These are all works that, in Ross’s view, were not formulated to subscribe to market-driven values, but spoke in the first place to the concerns of their audiences in different contexts, works that if they are ‘real’ or ‘any good,’ speak to an audience anywhere. Ross resists the notion that such works necessarily reflect contemporary performance practice, believing this terminology to be misleading and exclusory, preferring the more pluralistic term “current practices” to apply to multiple works that have been independently produced and have, so to speak, their own faces, “investing in different priorities to commercial theatre.”

Ross built his reputation in Perth as a promulgator, devisor and director of new works. These included Jack Davis’ The Dreamers followed by No Sugar and Jimmy Chi’s Bran Nue Dae. He went on to found Black Swan Theatre Company which gained a formidable reputation nationally and internationally for new work, and launched the careers of many Indigenous performers such as Ernie Dingo and Leah Purcell and writers Jack Davis, Jimmy Chi and Sally Morgan. Ross specifically attributes his work with Indigenous theatre as helping to sharpen his eye for performances that interact with an audience hungry, desperate for the experience, just as he had been as a young man at the Pram Factory in Melbourne. It also alerted him, as did his travels in India and Indonesia, to the roots of theatre emanating from the ritual, even religious nature of a festival.

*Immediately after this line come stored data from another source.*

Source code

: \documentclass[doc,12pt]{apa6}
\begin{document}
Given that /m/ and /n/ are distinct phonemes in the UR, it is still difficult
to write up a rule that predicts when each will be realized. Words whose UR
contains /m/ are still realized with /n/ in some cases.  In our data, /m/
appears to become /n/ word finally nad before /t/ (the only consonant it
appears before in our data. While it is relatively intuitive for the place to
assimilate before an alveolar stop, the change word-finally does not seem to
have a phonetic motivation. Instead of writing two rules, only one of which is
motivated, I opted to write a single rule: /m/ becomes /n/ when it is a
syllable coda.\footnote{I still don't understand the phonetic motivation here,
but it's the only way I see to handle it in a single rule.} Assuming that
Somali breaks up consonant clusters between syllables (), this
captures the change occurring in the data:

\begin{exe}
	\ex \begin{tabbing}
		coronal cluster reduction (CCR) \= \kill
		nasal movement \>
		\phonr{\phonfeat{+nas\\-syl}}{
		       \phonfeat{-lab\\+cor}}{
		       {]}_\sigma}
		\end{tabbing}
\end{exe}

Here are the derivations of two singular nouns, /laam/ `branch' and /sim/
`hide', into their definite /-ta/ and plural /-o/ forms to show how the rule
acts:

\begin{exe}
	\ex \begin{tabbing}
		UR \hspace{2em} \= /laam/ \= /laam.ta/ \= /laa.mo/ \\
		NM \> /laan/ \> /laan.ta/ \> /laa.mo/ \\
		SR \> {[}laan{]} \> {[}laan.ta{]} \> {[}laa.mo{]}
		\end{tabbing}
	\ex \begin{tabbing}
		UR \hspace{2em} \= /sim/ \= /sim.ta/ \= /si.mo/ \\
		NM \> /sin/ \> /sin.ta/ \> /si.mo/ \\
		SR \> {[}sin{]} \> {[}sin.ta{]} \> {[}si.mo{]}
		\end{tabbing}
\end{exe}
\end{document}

Ross’s concern for socially transformative experiences in the theatre causes him likewise to reinvent the ritual of theatre that goes well beyond the physical act of attending a performance by creating an exciting environment that “destabilises the formalised presentation of culture, creating a space to hang out...stimulating conversation, opinion, engagement, connection and personal interaction between artists and audiences” (Press Release). WTF has the boldly stated aim of reviving within three years the “ritual of gathering for live performance for collective contemplation and conversation about life...a distinctly social act.”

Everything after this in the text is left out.